That code is not that slow for me. It takes about 200 ms on my computer (even in GHCi it takes only about 500 ms). You can make it slightly faster by compiling with optimisations ghc -O ... and using Int instead of the default Integer:
k = [2300000, 2299999.. 1 :: Int]
(You only need a change there, the rest will be inferred automatically)
But those two optimisations only speed it up from 220 ms to 170 ms.
That’s fine, but the variable names are not very descriptive. If you want to avoid names I’d just write it all in one expression:
main = print $ sum $ take 535 $ sort $ map (+ 100) [2300000, 2299999 .. 1]

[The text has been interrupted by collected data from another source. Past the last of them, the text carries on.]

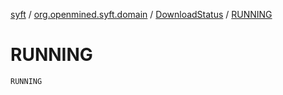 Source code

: [syft](../../index.md) / [org.openmined.syft.domain](../index.md) / [DownloadStatus](index.md) / [RUNNING](./-r-u-n-n-i-n-g.md)

# RUNNING

`RUNNING` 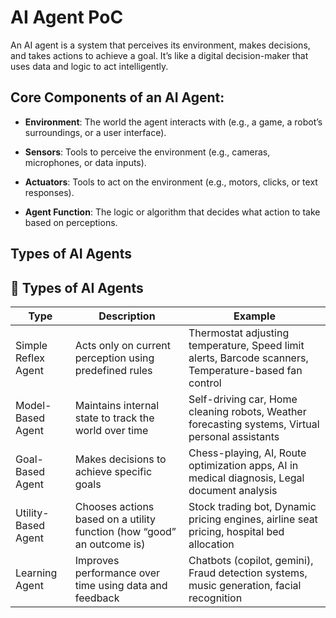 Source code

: # AI Agent PoC

An AI agent is a system that perceives its environment, makes decisions, and takes actions to achieve a goal. It’s like a digital decision-maker that uses data and logic to act intelligently.

## Core Components of an AI Agent:
- **Environment**: The world the agent interacts with (e.g., a game, a robot’s surroundings, or a user interface).

- **Sensors**: Tools to perceive the environment (e.g., cameras, microphones, or data inputs).

- **Actuators**: Tools to act on the environment (e.g., motors, clicks, or text responses).

- **Agent Function**: The logic or algorithm that decides what action to take based on perceptions.

## Types of AI Agents

## 🧠 Types of AI Agents

| **Type**               | **Description**                                                             | **Example**                      |
|------------------------|------------------------------------------------------------------------------|----------------------------------|
| Simple Reflex Agent    | Acts only on current perception using predefined rules                      | Thermostat adjusting temperature, Speed limit alerts, Barcode scanners, Temperature-based fan control |
| Model-Based Agent      | Maintains internal state to track the world over time                       | Self-driving car, Home cleaning robots, Weather forecasting systems, Virtual personal assistants                 |
| Goal-Based Agent       | Makes decisions to achieve specific goals                                   | Chess-playing,  AI, Route optimization apps, AI in medical diagnosis, Legal document analysis                 |
| Utility-Based Agent    | Chooses actions based on a utility function (how “good” an outcome is)      | Stock trading bot, Dynamic pricing engines, airline seat pricing, hospital bed allocation                |
| Learning Agent         | Improves performance over time using data and feedback                      | Chatbots (copilot, gemini), Fraud detection systems, music generation, facial recognition                |
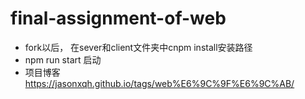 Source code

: # final-assignment-of-web
+ fork以后， 在sever和client文件夹中cnpm install安装路径
+ npm run start 启动
+ 项目博客 https://jasonxqh.github.io/tags/web%E6%9C%9F%E6%9C%AB/
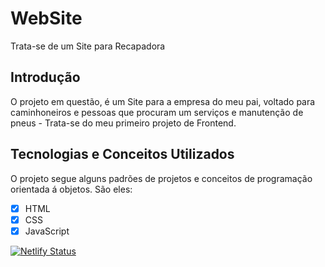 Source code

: # WebSite
Trata-se de um Site para Recapadora

## Introdução
O projeto em questão, é um Site para a empresa do meu pai, voltado para caminhoneiros e pessoas que procuram um serviços e manutenção de pneus - Trata-se do meu primeiro projeto de Frontend.

## Tecnologias e Conceitos Utilizados
O projeto segue alguns padrões de projetos e conceitos de programação orientada á objetos. São eles:
- [x] HTML
- [x] CSS
- [x] JavaScript

[![Netlify Status](https://api.netlify.com/api/v1/badges/916f139a-9b69-4b92-bdc3-ee00d19a5045/deploy-status)](https://app.netlify.com/sites/massapneusborracharia/deploys)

I thought using unboxed vectors might be faster, so I tried this code:
import qualified Data.Vector as Vector
import qualified Data.Vector.Algorithms.Intro as Vector
main :: IO ()
main =
print a
where
k = Vector.enumFromStepN (2300000 :: Int) (-1) 2300000
b = Vector.map (+100) k
c = Vector.take 535 $ Vector.modify Vector.sort b
a = Vector.sum c
But that takes 2.5 seconds. So a big win for laziness I’d say.

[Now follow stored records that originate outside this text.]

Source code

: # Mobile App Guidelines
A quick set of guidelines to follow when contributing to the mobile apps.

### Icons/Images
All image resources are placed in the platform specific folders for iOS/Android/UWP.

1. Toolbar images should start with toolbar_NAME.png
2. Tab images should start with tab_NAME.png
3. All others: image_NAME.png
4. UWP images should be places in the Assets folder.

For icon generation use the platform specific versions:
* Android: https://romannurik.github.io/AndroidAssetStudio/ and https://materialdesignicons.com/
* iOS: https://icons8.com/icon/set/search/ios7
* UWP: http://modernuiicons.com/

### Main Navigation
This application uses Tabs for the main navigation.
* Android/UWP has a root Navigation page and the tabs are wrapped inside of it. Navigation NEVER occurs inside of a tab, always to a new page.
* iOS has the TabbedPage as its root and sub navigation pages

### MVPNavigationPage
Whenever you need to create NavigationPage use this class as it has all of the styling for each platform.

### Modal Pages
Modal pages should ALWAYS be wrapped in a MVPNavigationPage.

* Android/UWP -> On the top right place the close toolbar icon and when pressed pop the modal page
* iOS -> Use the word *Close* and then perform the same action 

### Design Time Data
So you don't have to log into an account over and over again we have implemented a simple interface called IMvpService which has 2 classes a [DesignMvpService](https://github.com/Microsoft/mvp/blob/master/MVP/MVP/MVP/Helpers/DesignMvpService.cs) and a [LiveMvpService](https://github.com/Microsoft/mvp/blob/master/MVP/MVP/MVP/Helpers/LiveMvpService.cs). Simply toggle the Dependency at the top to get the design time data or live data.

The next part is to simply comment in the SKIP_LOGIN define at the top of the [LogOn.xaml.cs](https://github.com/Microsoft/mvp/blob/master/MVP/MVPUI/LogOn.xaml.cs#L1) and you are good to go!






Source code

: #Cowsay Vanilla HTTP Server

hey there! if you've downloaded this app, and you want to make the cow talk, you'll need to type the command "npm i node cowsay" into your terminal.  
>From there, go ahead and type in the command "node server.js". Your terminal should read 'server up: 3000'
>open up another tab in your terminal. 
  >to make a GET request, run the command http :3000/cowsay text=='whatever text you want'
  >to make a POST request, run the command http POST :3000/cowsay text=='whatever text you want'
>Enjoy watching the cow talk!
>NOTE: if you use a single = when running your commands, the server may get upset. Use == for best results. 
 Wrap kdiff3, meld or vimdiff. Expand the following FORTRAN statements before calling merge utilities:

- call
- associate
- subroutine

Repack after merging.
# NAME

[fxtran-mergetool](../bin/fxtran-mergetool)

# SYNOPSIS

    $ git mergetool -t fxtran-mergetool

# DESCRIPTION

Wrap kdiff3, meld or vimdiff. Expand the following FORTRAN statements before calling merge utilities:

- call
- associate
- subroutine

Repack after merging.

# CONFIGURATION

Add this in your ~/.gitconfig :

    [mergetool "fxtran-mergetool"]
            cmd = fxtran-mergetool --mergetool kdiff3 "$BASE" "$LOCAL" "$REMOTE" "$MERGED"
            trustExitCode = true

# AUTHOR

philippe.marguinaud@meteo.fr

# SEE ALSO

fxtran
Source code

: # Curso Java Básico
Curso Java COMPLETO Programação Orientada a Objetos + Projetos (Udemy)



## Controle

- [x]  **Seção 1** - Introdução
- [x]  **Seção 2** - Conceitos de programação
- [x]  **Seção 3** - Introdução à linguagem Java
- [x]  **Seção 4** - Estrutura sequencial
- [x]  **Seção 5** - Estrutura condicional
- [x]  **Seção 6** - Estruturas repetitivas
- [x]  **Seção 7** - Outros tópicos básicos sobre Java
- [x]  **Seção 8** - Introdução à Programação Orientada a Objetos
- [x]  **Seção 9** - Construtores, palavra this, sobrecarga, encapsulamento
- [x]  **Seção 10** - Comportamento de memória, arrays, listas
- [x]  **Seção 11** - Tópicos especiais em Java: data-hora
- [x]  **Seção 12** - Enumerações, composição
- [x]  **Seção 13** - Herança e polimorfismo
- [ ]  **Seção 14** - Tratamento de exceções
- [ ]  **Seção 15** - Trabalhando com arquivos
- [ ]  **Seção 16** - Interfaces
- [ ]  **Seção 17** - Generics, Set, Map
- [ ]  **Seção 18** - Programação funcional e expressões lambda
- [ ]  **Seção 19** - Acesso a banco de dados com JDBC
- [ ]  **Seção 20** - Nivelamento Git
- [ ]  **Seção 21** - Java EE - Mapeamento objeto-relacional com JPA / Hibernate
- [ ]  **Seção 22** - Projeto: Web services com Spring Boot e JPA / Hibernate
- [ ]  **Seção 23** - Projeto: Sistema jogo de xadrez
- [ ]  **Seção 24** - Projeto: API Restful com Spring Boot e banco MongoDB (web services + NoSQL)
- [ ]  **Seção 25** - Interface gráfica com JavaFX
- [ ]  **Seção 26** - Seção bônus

(But note that these are still immutable vectors, so this code probably creates a few copies of the whole array. You could optimise that even further, but that takes some skill and effort.)
Edit: changing from Intro sort to Tim sort makes it a lot faster, only taking 410 ms.
I have read that the laziness of the language allows the compiler to rearrange the order of operations to get fast code.
However, I cannot get performance anywhere near that of julia. This code is 5 orders of magnitude faster.
# I am only using lazy functions and data structures,
# so you can compare it with the haskell version
function f()
k = 2300000:-1:1
b = sort(k.+100) # '.+' is vectorized '+'
c = Iterators.take(b, 535) # lazy version of take
sum(c)
end
@time f() # 196880 in 0.000002 seconds
The range 2300000:-1:1 is converted to 2300100:-1:101.
In haskell is it possible to take [2300000, 2299999.. 1] and turn it into [2300100, 2300099..101]?
Ah, I just realized I forgot to use unboxed vectors which are quite a bit faster for Int. Just changing the import to:
import qualified Data.Vector.Unboxed as Vector
makes Tim sort only take 170 ms. And I notice Intro sort has a special partial sorting version which is even faster:
c = Vector.take 535 $ Vector.modify (\v -> Vector.partialSort v 535) b
That takes only 50 ms.
You can improve it a bit more by using unsafeThaw and unsafeFreeze instead of modify:
c = Vector.take 535 $ runST $ do
v <- Vector.unsafeThaw b
Vector.sort v
Vector.unsafeFreeze v
Then I get to about 20 ms. Compiling with -O2 takes it down to about 10 ms. Interestingly, at this point Tim sort is faster again at 10 ms vs 20 ms for a partial Intro sort.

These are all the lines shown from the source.